Wednesday, September 28, 2016

In To Win

It occurs to me that have no longer become a people concerned about winning.

Oh, not winning in sports.  That is nice, of course, and tangentially related to what I am thinking about, but I am thinking in the larger scope of things.  Winning in any endeavor.  Winning in life.

By "Winning", I do not just mean the sports analogy (there it is again) of defeating others and gaining first place.  I am thinking of winning just as equally on the success level:  accomplishing something, brining something to fruition.

In many ways our modern society has not helped this situation.  Part of it is that we have many many options so we can flit from one area to another as our emotions and interests dictate (and to be fair, I have been a great beneficiary of this).  Another part is we are a modern society:  in a real sense, we do not have to "win"  at much.

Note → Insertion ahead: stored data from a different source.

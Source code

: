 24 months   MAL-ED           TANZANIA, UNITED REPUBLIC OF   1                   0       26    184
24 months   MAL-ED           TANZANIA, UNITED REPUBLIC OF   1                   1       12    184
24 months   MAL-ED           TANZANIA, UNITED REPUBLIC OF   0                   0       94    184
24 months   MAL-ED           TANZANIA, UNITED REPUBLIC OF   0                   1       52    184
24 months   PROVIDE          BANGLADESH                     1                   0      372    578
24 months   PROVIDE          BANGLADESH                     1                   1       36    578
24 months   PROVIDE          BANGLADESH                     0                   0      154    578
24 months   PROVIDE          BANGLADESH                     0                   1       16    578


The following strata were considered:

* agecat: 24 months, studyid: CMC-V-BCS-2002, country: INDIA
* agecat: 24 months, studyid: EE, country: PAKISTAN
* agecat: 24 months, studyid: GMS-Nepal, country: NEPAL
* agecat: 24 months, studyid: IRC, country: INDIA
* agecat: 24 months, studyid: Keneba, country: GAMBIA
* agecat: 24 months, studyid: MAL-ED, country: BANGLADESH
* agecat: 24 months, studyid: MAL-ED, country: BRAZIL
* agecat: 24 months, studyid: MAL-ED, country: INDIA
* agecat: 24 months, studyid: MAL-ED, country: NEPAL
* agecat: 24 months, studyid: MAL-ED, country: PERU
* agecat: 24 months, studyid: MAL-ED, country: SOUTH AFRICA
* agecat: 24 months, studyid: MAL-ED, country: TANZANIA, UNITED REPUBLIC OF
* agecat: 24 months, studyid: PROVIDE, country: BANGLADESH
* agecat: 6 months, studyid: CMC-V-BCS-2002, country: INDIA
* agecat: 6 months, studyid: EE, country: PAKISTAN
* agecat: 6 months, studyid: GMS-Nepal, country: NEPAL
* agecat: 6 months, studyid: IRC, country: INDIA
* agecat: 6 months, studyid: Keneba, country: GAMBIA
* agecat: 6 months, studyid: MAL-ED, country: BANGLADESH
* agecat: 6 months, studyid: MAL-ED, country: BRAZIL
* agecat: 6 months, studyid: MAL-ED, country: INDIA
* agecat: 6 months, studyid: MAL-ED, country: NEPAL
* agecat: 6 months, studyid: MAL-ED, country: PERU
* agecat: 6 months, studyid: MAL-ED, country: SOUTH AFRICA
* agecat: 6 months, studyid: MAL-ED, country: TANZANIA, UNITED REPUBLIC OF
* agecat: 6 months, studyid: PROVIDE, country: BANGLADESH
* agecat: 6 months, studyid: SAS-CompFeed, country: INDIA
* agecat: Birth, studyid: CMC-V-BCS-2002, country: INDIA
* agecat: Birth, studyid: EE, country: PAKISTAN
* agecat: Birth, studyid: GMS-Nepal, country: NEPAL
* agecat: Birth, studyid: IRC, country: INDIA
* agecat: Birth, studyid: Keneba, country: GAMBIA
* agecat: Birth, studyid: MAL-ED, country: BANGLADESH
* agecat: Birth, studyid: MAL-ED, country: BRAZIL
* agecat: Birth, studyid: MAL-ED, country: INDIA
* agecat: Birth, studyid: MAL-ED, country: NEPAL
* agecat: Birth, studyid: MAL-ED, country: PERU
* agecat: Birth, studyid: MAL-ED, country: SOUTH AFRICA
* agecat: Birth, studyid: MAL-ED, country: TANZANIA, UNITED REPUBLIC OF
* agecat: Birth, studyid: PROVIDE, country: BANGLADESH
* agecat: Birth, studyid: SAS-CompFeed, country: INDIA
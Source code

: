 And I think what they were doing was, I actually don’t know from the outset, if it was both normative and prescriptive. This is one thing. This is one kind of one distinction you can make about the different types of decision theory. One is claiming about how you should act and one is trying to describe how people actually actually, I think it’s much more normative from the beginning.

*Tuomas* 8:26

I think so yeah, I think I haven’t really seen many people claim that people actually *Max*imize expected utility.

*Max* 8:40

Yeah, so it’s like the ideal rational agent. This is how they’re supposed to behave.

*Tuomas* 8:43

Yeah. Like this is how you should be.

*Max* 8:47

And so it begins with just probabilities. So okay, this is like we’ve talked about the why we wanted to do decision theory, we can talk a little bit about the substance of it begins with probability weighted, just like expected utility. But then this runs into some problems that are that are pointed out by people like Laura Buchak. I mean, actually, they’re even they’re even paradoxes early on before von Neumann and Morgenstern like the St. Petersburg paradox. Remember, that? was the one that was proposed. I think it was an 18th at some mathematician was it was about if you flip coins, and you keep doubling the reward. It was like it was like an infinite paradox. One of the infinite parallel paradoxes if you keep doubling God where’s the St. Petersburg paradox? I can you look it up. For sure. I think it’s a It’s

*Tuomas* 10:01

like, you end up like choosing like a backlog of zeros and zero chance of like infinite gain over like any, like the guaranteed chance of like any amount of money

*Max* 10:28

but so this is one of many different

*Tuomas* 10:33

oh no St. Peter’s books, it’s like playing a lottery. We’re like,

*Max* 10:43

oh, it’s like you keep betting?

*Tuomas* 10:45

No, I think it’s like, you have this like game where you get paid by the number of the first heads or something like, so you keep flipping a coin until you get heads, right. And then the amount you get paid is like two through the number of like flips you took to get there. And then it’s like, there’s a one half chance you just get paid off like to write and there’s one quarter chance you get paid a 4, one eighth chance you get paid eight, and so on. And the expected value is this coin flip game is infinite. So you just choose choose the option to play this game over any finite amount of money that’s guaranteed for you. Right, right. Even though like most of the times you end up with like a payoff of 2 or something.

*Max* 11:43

Compare this to almost any age prior to the 20th Century.  If I as a farmer did not "win" at farming, I starved.  If I as a carpenter did not "win" at building things, I again starved.  There was a built in interest in succeeding because it directly impacted the ability to survive.

Am I grateful that my ability to garden does not determine my ability to live?  I certainly am.  But at the same time, this also gives me an intellectual out:  I no longer feel that I have to win at it.  I have no driving force beyond that of my own will.

Which is why the will becomes doubly important now.  It is the drive that buttresses the urge to do well at something while not having our very existence depending on it.

Practically speaking, what should this mean for me?  For you?  Simply that going forward, when we undertake things and we get beyond the initial interest stage and commit, we are in to win.  Winning can be defined however you wish, but it should do three things:

1)  It should be measurable.
2)  It should be tangible.
3)  It should display a level of skill or effort that demonstrates the work that went into doing it.

I have reached the point that I truly believe that if we encouraged this sort of effort in ourselves and others - and demonstrated it, instead of a mediocre dabbling and lackluster work in every area of our lives - we would see dramatic results.  Not primarily because of what we accomplished or how we won, but for the fact that those around us would understand that if we undertook something, we are In To Win - we will not acceptance anything less than a victory done by our own hard work.  


PioneerPreppy said...

White guilt killed it. Don't fall for the white guilt narrative. EVER.

Toirdhealbheach Beucail said...

I think it is deeper than that Preppy. I would credit an entire social shift that has moved from achievement to participation, from accomplishment to narcissim. Lots of people hand a hand in it. Unfortunately, a whole lot more people are going to reap the unfortunate rewards of it.